Cette technique de gestion des bureaux est utilisée dans les milieux où les plages horaires de travail sont flexibles et où les salariés sont présents en alternance. Son émergence a été possible grâce la combinaison des nouvelles technologies de l’information et de la communication dans l’environnement de travail (ordinateur portable, connexion sans fil, cloud) à des espaces de travail échangeables.
D’après ses promoteurs et les revues grand public telle que Director (2017), cette technique permet de minimiser les coûts liés à l’espace de travail et a priori d’accroître la productivité et la créativité par l’optimisation de la circulation de l’information. Précisément, l’idée qui sous-tend cette pratique consiste à penser que le hot-desking augmente les opportunités de rencontrer une plus grande diversité de collègues, de favoriser les échanges et de faire émerger de nouvelles idées. Si aucune étude scientifique ne prouve à ce jour ces relations de causalité, d’autres en revanche révèlent les conséquences néfastes de ce mode de partage de l’espace de travail.

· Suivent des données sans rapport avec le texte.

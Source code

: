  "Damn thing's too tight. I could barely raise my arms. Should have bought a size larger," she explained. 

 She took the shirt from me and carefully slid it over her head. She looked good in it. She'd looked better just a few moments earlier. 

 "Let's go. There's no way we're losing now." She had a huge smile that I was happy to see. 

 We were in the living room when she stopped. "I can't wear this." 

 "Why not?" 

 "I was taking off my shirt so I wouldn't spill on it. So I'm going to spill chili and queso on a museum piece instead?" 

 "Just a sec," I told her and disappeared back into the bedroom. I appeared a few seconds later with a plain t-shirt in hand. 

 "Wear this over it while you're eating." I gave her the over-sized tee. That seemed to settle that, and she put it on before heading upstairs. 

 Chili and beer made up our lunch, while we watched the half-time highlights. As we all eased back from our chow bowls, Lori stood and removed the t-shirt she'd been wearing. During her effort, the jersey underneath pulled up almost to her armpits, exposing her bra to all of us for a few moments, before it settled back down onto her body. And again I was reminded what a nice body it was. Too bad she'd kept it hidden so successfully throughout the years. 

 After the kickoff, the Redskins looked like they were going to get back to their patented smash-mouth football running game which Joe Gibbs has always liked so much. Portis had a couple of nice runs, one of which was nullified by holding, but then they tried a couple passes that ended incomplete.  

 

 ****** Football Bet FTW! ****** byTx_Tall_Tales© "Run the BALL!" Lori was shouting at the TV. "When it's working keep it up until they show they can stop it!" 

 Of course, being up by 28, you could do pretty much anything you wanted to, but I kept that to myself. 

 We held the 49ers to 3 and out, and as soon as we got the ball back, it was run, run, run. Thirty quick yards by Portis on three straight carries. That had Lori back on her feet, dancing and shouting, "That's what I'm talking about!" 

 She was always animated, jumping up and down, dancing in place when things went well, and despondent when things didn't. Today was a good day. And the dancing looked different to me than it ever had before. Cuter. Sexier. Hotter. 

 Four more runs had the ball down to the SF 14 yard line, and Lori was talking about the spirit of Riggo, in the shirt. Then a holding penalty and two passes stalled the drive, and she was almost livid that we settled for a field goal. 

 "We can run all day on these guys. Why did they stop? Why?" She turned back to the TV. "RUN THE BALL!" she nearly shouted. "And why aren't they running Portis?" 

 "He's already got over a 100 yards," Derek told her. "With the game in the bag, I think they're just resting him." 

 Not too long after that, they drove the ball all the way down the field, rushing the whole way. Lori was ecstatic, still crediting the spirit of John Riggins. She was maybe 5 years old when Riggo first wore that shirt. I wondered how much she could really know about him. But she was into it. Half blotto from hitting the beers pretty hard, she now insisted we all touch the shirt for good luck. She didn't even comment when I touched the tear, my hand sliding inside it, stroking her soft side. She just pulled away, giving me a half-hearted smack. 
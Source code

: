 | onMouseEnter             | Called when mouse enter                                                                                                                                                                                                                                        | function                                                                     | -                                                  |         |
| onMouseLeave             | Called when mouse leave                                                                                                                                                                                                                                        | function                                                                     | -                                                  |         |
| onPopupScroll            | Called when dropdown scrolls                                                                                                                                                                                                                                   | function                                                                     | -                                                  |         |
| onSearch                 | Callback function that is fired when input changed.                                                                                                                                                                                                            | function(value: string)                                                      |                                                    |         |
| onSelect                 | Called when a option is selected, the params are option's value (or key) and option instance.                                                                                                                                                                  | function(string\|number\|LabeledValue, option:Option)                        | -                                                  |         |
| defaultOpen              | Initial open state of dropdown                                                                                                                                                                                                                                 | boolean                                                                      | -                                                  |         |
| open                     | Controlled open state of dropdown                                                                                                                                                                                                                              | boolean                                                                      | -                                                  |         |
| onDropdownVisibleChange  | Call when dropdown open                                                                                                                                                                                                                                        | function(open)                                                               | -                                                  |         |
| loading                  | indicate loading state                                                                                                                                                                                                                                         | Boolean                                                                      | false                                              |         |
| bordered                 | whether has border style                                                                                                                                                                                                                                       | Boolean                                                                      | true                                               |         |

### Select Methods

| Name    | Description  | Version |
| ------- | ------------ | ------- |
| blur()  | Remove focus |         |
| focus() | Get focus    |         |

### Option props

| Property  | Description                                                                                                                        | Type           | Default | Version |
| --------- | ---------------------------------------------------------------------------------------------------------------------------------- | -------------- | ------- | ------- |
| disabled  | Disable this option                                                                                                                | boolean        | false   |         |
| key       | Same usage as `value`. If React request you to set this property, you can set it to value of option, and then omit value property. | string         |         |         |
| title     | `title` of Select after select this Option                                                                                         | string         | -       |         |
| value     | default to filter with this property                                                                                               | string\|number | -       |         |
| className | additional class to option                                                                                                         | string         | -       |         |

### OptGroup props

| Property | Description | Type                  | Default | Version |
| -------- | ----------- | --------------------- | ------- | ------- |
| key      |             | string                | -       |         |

Des conséquences néfastes pour les salariés, les équipes de travail et les organisations
Tout d’abord, le hot-desking peut induire des incohérences dans la gestion des salariés et des bureaux provoquant de la compétition pour l’espace de travail ainsi que des malentendus et des conflits (Halford, 2004). Typiquement, l’heure d’arrivée au travail peut représenter un avantage considérable pour choisir ou simplement trouver sa place. Or, les salariés ne choisissent pas forcément leurs horaires de travail. Si cette dimension n’est pas prise en compte et se répète, elle peut induire une situation d’injustice sociale.
Cette technique engendre également une dégradation des conditions de travail pour les salariés par l’augmentation de la charge mentale de travail en raison des distractions et du bruit, ainsi que et de l’incertitude (Morrison & Macky, 2017).
De plus, l’accroissement de la flexibilité organisationnelle et de l’utilisation des nouvelles technologies induites par le hot-desking provoque un changement profond dans la structure sociale de l’organisation et disloque physiquement et psychologiquement les salariés, dégradant fondamentalement les relations sociales au travail (Hirst, 2011). Précisément, cette pratique induit une baisse de l’identification au groupe de travail et un accroissement des sentiments de solitude et de marginalisation (Millward, Haslam & Postmes, 2007). Le hot-desking est également à l’origine d’une augmentation de la méfiance envers les autres, et des comportements non-coopératifs et négatifs entre collègues de travail (ex. : critiques, rumeurs ; Morrison & Macky, 2017).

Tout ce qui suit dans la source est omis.